In one of the sessions Kimberly and I taught this week at SQL Connections, we discussed how to choose efficient data-types – I’d like to share the discussion here with an example. The crux of the matter is in the amount of space required to store the data-types in the schema, and ensuring that the data-type choice matches the data being stored without incurring any unnecessary overhead. Here are a couple of examples: You can see how choosing data-types without considering whether it’s the best type can lead to wasted space. Let’s look at an example schema to support a population census of the USA. CREATE
TABLE CensusSchema1 (
SSN CHAR (256),
StateName CHAR (256),
Sex INTEGER,
Employed INTEGER,
SelfEmployed INTEGER,
EthnicOrigin INTEGER,
MaritalStatus INTEGER,
NumberOfDependents INTEGER,
Age INTEGER,
CountryOfBirth INTEGER,
HouseholdIncomeGroup INTEGER,
ZipCode5 INTEGER);
GO
At first glance this may look reasonable, but digging in you’ll see that many of the columns are over-sized. Here’s a cleaned-up schema to compare against, with notes on the per-column savings:
TABLE CensusSchema2 (
CREATE
SSN CHAR (9), — saving 244 bytes
StateName VARCHAR (256), — saving at least 240 bytes (longest state name is 14 + 2-byte varchar overhead)
Sex BIT,
Employed BIT,
SelfEmployed BIT, — saving 11 bytes altogether over these three fields
EthnicOrigin TINYINT, — saving 3 bytes
MaritalStatus TINYINT, — saving 3 bytes
NumberOfDependents TINYINT, — saving 3 bytes
Age TINYINT, — saving 3 bytes
CountryOfBirth TINYINT, — saving 3 bytes
HouseholdIncomeGroup TINYINT, — saving 3 bytes
ZipCode5 INTEGER); — no saving
GO
The bad schema gives a per-row size of 574 bytes and the cleaned-up schema is no more than 48 bytes per-row. I designed these two schemas to support a US census. The population of the USA is approx. 300 million. This means the bad schema would take around 190GB to store all the info, and the cleaned-up schema only takes around 15GB – more than 12 times more efficient! Now we’re starting to see how poor data-type choice can lead to poor performance.
Wider rows means:
Fewer rows can fit on an 8k page.
More CPU is necessary to crack open a record due to the number of CPU data cache line invalidations necessary to read the record into the CPU’s various caches (every time a cache line is invalidated it takes a bunch of CPU cycles – see here for an explanation of CPUs and cache lines).
Less rows per page means:
More pages are needed to store the data
Indexes could have a smaller fan-out (if the index keys are wider than then need to be), leading to more levels in the index and less efficient index navigation from the index root page to the index leaf-level.
More pages means:
More IOs are necessary to read the same amount of actual data
More buffer pool memory is necessary to hold the same amount of actual data
More disk space is necessary to hold the same amount of actual data
Clearly there’s a link between various aspects of workload performance and badly chosen data-types.
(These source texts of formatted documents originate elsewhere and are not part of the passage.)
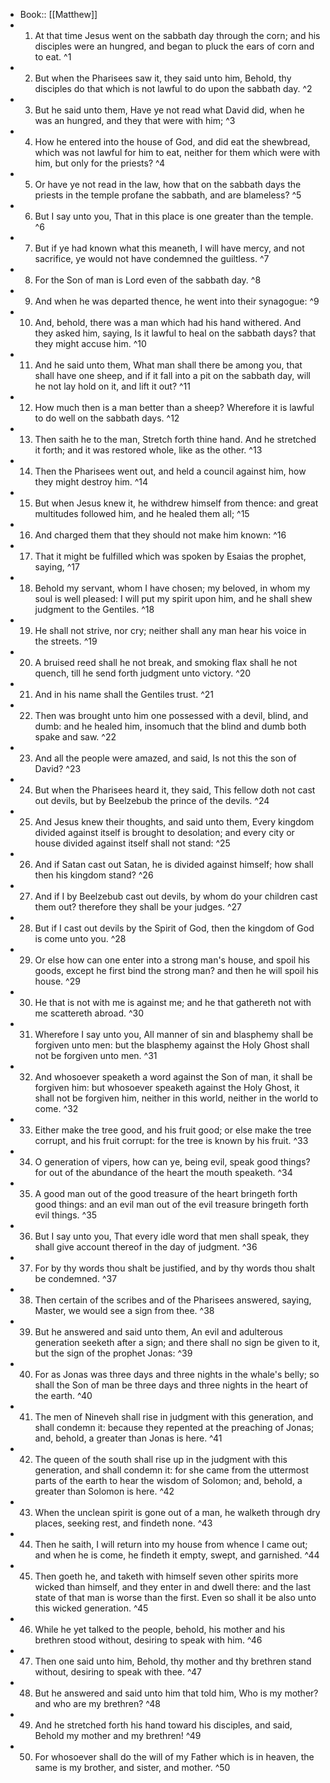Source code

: - Book:: [[Matthew]]
- 1. At that time Jesus went on the sabbath day through the corn; and his disciples were an hungred, and began to pluck the ears of corn and to eat. ^1
- 2. But when the Pharisees saw it, they said unto him, Behold, thy disciples do that which is not lawful to do upon the sabbath day. ^2
- 3. But he said unto them, Have ye not read what David did, when he was an hungred, and they that were with him; ^3
- 4. How he entered into the house of God, and did eat the shewbread, which was not lawful for him to eat, neither for them which were with him, but only for the priests? ^4
- 5. Or have ye not read in the law, how that on the sabbath days the priests in the temple profane the sabbath, and are blameless? ^5
- 6. But I say unto you, That in this place is one greater than the temple. ^6
- 7. But if ye had known what this meaneth, I will have mercy, and not sacrifice, ye would not have condemned the guiltless. ^7
- 8. For the Son of man is Lord even of the sabbath day. ^8
- 9. And when he was departed thence, he went into their synagogue: ^9
- 10. And, behold, there was a man which had his hand withered. And they asked him, saying, Is it lawful to heal on the sabbath days? that they might accuse him. ^10
- 11. And he said unto them, What man shall there be among you, that shall have one sheep, and if it fall into a pit on the sabbath day, will he not lay hold on it, and lift it out? ^11
- 12. How much then is a man better than a sheep? Wherefore it is lawful to do well on the sabbath days. ^12
- 13. Then saith he to the man, Stretch forth thine hand. And he stretched it forth; and it was restored whole, like as the other. ^13
- 14. Then the Pharisees went out, and held a council against him, how they might destroy him. ^14
- 15. But when Jesus knew it, he withdrew himself from thence: and great multitudes followed him, and he healed them all; ^15
- 16. And charged them that they should not make him known: ^16
- 17. That it might be fulfilled which was spoken by Esaias the prophet, saying, ^17
- 18. Behold my servant, whom I have chosen; my beloved, in whom my soul is well pleased: I will put my spirit upon him, and he shall shew judgment to the Gentiles. ^18
- 19. He shall not strive, nor cry; neither shall any man hear his voice in the streets. ^19
- 20. A bruised reed shall he not break, and smoking flax shall he not quench, till he send forth judgment unto victory. ^20
- 21. And in his name shall the Gentiles trust. ^21
- 22. Then was brought unto him one possessed with a devil, blind, and dumb: and he healed him, insomuch that the blind and dumb both spake and saw. ^22
- 23. And all the people were amazed, and said, Is not this the son of David? ^23
- 24. But when the Pharisees heard it, they said, This fellow doth not cast out devils, but by Beelzebub the prince of the devils. ^24
- 25. And Jesus knew their thoughts, and said unto them, Every kingdom divided against itself is brought to desolation; and every city or house divided against itself shall not stand: ^25
- 26. And if Satan cast out Satan, he is divided against himself; how shall then his kingdom stand? ^26
- 27. And if I by Beelzebub cast out devils, by whom do your children cast them out? therefore they shall be your judges. ^27
- 28. But if I cast out devils by the Spirit of God, then the kingdom of God is come unto you. ^28
- 29. Or else how can one enter into a strong man's house, and spoil his goods, except he first bind the strong man? and then he will spoil his house. ^29
- 30. He that is not with me is against me; and he that gathereth not with me scattereth abroad. ^30
- 31. Wherefore I say unto you, All manner of sin and blasphemy shall be forgiven unto men: but the blasphemy against the Holy Ghost shall not be forgiven unto men. ^31
- 32. And whosoever speaketh a word against the Son of man, it shall be forgiven him: but whosoever speaketh against the Holy Ghost, it shall not be forgiven him, neither in this world, neither in the world to come. ^32
- 33. Either make the tree good, and his fruit good; or else make the tree corrupt, and his fruit corrupt: for the tree is known by his fruit. ^33
- 34. O generation of vipers, how can ye, being evil, speak good things? for out of the abundance of the heart the mouth speaketh. ^34
- 35. A good man out of the good treasure of the heart bringeth forth good things: and an evil man out of the evil treasure bringeth forth evil things. ^35
- 36. But I say unto you, That every idle word that men shall speak, they shall give account thereof in the day of judgment. ^36
- 37. For by thy words thou shalt be justified, and by thy words thou shalt be condemned. ^37
- 38. Then certain of the scribes and of the Pharisees answered, saying, Master, we would see a sign from thee. ^38
- 39. But he answered and said unto them, An evil and adulterous generation seeketh after a sign; and there shall no sign be given to it, but the sign of the prophet Jonas: ^39
- 40. For as Jonas was three days and three nights in the whale's belly; so shall the Son of man be three days and three nights in the heart of the earth. ^40
- 41. The men of Nineveh shall rise in judgment with this generation, and shall condemn it: because they repented at the preaching of Jonas; and, behold, a greater than Jonas is here. ^41
- 42. The queen of the south shall rise up in the judgment with this generation, and shall condemn it: for she came from the uttermost parts of the earth to hear the wisdom of Solomon; and, behold, a greater than Solomon is here. ^42
- 43. When the unclean spirit is gone out of a man, he walketh through dry places, seeking rest, and findeth none. ^43
- 44. Then he saith, I will return into my house from whence I came out; and when he is come, he findeth it empty, swept, and garnished. ^44
- 45. Then goeth he, and taketh with himself seven other spirits more wicked than himself, and they enter in and dwell there: and the last state of that man is worse than the first. Even so shall it be also unto this wicked generation. ^45
- 46. While he yet talked to the people, behold, his mother and his brethren stood without, desiring to speak with him. ^46
- 47. Then one said unto him, Behold, thy mother and thy brethren stand without, desiring to speak with thee. ^47
- 48. But he answered and said unto him that told him, Who is my mother? and who are my brethren? ^48
- 49. And he stretched forth his hand toward his disciples, and said, Behold my mother and my brethren! ^49
- 50. For whosoever shall do the will of my Father which is in heaven, the same is my brother, and sister, and mother. ^50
3 thoughts on “How can data-type choice affect performance?”
I appreciated this article. I knew about how to correctly size fields in the various ways you mentioned. And I knew that the consequence of a badly designed database would be that it took up more space. But I mostly thought "so what"? What if you have lots of space? Does it really matter beyond that? Now I see how it can affect performance. That’s a big reason to pay close attention to designing data types just right. Now I feel the effort I have made on worrying about data types has been more than intellectual exercises. It has practical benefits. Thanks. – JJ
Just curious why you would StateName VARCHAR(256) instead of StateCode CHAR(2)? The two-letter state abbreviations are fairly standard, and since we are talking about US Census data, then there is no need to worry about provinces or territories or any peculiarities of other countries…
You mentioned CHAR(2) vs. VARCHAR(2) in the text of the article, but the "cleaned up" version in T-SQL still uses StateName and merely swaps out VARCHAR(256) instead of CHAR(256).
Yup – you could (and probably would) use a 2 byte StateCode instead – I just chose to keep a state name in my example.